- [EXERCISE MATERIALS]:
*** Block opens ***
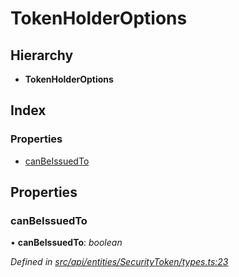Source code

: # TokenHolderOptions

## Hierarchy

* **TokenHolderOptions**

## Index

### Properties

* [canBeIssuedTo](tokenholderoptions.md#canbeissuedto)

## Properties

### canBeIssuedTo

• **canBeIssuedTo**: _boolean_

_Defined in_ [_src/api/entities/SecurityToken/types.ts:23_](https://github.com/PolymathNetwork/polymesh-sdk/blob/a0872cf4/src/api/entities/SecurityToken/types.ts#L23)

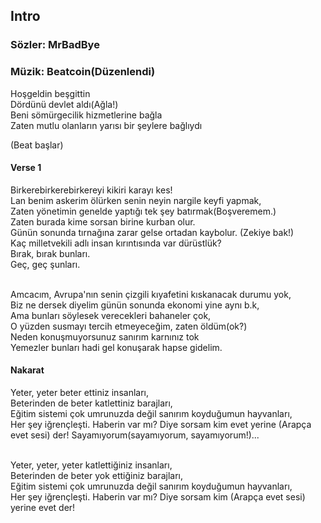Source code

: ## Intro

### Sözler: MrBadBye
### Müzik: Beatcoin(Düzenlendi)

Hoşgeldin beşgittin <br>
Dördünü devlet aldı(Ağla!) <br>
Beni sömürgecilik hizmetlerine bağla <br>
Zaten mutlu olanların yarısı bir şeylere bağlıydı <br>

(Beat başlar)

#### Verse 1
Birkerebirkerebirkereyi kikiri karayı kes! <br>
Lan benim askerim ölürken senin neyin nargile keyfi yapmak, <br>
Zaten yönetimin genelde yaptığı tek şey batırmak(Boşveremem.) <br>
Zaten burada kime sorsan birine kurban olur. <br>
Günün sonunda tırnağına zarar gelse ortadan kaybolur. (Zekiye bak!) <br>
Kaç milletvekili adlı insan kırıntısında var dürüstlük? <br>
Bırak, bırak bunları. <br>
Geç, geç şunları. <br><br>

Amcacım, Avrupa'nın senin çizgili kıyafetini kıskanacak durumu yok, <br>
Biz ne dersek diyelim günün sonunda ekonomi yine aynı b.k, <br>
Ama bunları söylesek verecekleri bahaneler çok, <br>
O yüzden susmayı tercih etmeyeceğim, zaten öldüm(ok?) <br>
Neden konuşmuyorsunuz sanırım karnınız tok <br>
Yemezler bunları hadi gel konuşarak hapse gidelim. <br>

#### Nakarat
Yeter, yeter beter ettiniz insanları, <br>
Beterinden de beter katlettiniz barajları, <br>
Eğitim sistemi çok umrunuzda değil sanırım koyduğumun hayvanları, <br>
Her şey iğrençleşti. Haberin var mı? Diye sorsam kim evet yerine (Arapça evet sesi) der! Sayamıyorum(sayamıyorum, sayamıyorum!)... <br><br>

Yeter, yeter, yeter katlettiğiniz insanları, <br>
Beterinden de beter yok ettiğiniz barajları, <br>
Eğitim sistemi çok umrunuzda değil sanırım koyduğumun hayvanları, <br>
Her şey iğrençleşti. Haberin var mı? Diye sorsam kim (Arapça evet sesi) yerine evet der!
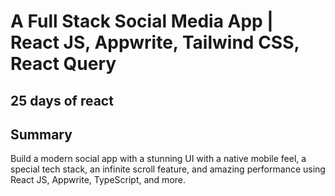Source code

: # A Full Stack Social Media App | React JS, Appwrite, Tailwind CSS, React Query

## 25 days of react 

## Summary
Build a modern social app with a stunning UI with a native mobile feel, a special tech stack, an infinite scroll feature, and amazing performance using React JS, Appwrite, TypeScript, and more.

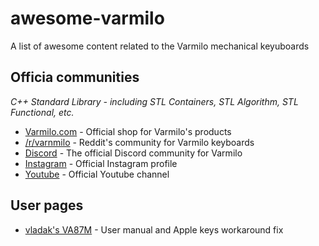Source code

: # awesome-varmilo
A list of awesome content related to the Varmilo mechanical keyuboards

## Officia communities
*C++ Standard Library - including STL Containers, STL Algorithm, STL Functional, etc.*

* [Varmilo.com](https://en.varmilo.com) - Official shop for Varmilo's products
* [/r/varnmilo](https://www.reddit.com/r/Varmilo/) - Reddit's community for Varmilo keyboards
* [Discord](https://discord.com/invite/BQMNfNBvqN) - The official Discord community for Varmilo
* [Instagram](https://www.instagram.com/varmilo/) - Official Instagram profile
* [Youtube](https://www.youtube.com/channel/UCAdAPgmTDpCrR6VjNdWWOlA) - Official Youtube channel


## User pages

 * [vladak's VA87M](https://gist.github.com/vladak/b005b0446eeb049a8b4cd546bf11dbbc) - User manual and Apple keys workaround fix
*** Block closes ***
Set down, exactly as they appear, the line holding "for Varmilo keyboards" and every line after it until the records end.

* [/r/varnmilo](https://www.reddit.com/r/Varmilo/) - Reddit's community for Varmilo keyboards
* [Discord](https://discord.com/invite/BQMNfNBvqN) - The official Discord community for Varmilo
* [Instagram](https://www.instagram.com/varmilo/) - Official Instagram profile
* [Youtube](https://www.youtube.com/channel/UCAdAPgmTDpCrR6VjNdWWOlA) - Official Youtube channel


## User pages

 * [vladak's VA87M](https://gist.github.com/vladak/b005b0446eeb049a8b4cd546bf11dbbc) - User manual and Apple keys workaround fix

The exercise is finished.